Calabria 2021. Sara Scarpulla e il coraggio di affrontare la paura

Quella della signora Sara Scarpulla è una storia di dolore e coraggio. Il lacerante dolore di aver perso un figlio e il coraggio di non arrendersi ai suoi assassini. Era l’aprile del 2018 quando, al termine di una giornata di lavoro in “campagna”, una bomba posizionata all’interno dell’auto dove viaggiava Matteo Vinci in compagnia del papà Francesco esplose, facendo scempio del corpo di Matteo e ferendo gravemente il padre.

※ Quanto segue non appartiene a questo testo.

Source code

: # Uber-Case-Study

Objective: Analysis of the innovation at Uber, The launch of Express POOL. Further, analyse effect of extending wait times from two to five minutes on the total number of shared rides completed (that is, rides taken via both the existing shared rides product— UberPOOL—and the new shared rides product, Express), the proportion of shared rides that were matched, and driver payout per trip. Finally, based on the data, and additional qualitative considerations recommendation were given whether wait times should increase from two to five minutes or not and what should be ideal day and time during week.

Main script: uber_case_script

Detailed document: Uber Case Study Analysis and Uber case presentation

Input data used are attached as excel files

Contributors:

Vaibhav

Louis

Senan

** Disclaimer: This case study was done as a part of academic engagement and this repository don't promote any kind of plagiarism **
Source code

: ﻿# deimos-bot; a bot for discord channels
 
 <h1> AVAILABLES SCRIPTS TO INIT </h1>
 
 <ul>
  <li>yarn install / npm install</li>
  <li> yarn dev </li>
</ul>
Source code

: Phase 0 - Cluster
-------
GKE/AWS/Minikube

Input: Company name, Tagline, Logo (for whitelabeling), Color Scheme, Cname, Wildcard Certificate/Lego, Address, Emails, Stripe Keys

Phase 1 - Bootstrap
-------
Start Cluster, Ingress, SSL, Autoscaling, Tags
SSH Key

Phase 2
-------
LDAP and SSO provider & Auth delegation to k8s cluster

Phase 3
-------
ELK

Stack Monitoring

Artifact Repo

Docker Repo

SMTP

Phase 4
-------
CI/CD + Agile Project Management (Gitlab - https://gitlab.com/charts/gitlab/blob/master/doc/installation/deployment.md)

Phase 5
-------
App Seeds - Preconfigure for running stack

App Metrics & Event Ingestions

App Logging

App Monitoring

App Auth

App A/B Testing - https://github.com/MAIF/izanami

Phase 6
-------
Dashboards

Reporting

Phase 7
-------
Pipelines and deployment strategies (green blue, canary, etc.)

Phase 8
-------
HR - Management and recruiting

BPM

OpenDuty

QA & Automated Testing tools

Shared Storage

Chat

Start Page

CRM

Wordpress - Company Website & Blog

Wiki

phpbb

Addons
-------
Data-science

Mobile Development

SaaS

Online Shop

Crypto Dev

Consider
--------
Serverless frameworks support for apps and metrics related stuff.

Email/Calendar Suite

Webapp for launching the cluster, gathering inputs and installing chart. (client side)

Siamo a Limbadi (nel Vibonese) regno della potentissima ‘ndrina dei Mancuso, considerata dagli organi investigativi come la cosca più influente della provincia di Vibo Valentia. L’ascesa dei Mancuso inizia nel 1977 dopo la morte del boss Antonio Zoccali di Vibo Valentia: supportarono la ‘ndrina dei Fiarè di San Gregorio d’Ippona durante la faida contro la famiglia Pardea sempre di Vibo Valentia. Dopo la faida ottengono la supremazia della zona grazie ai loro collegamenti con le famiglie dei Piromalli e dei Pesce. Da allora quella della famiglia Mancuso è una continua ascesa nella classifica criminale calabrese. La potenza criminale espressa li pone da subito ai livelli alti del gotha della ‘ndrangheta. Conquistano altri territori e regnano anche su Nicotera. I Mancuso “operano nel florido settore del traffico di cocaina, dove sono riusciti ad acquisire un notevole peso, assicurandosi un canale privilegiato con i cartelli colombiani, con i narcotrafficanti spagnoli, spingendosi sino in territorio australiano”. All’oggi il clan Mancuso è considerato come il clan finanziariamente più potente d’Europa.

Per la signora Sara, accorsa subito sul luogo della tragedia, non ci sono dubbi: ad uccidere Matteo e a ferire gravemente suo marito sono stati i Mancuso. Matteo era un bravo ragazzo, una persona perbene. Aveva 42 anni quando la sua vita venne spezzata dall’infamia e dalla barbarie. Matteo era un ragazzo educato alla legalità e con uno spiccato senso civico. E per questo aveva deciso di candidarsi alle elezioni comunali di Limbadi. Matteo era laureato, e aveva prestato servizio nell’esercito con il grado di caporal maggiore. Da un po’ di tempo si dedicava, insieme a papà Francesco, al fondo agricolo. Un piccolo pezzo di terra che coltivavano assieme da cui ricavavano quel poco di economia che gli permetteva di andare avanti. Matteo era l’unico figlio di Sara e Francesco, genitori amorevoli e cittadini esemplari. Ed è proprio per quel piccolo pezzo di terra che la sana esistenza di Matteo e quella della sua famiglia, incrocia la bestiale e brutale esistenza dei Mancuso.  Volevano impossessarsi del nostro terreno, racconta la signora Sara, ma noi ci siamo sempre opposti. Un rifiuto che è suonato come una grave offesa all’immagine dei Mancuso. Nessuno può dire di no ai Mancuso.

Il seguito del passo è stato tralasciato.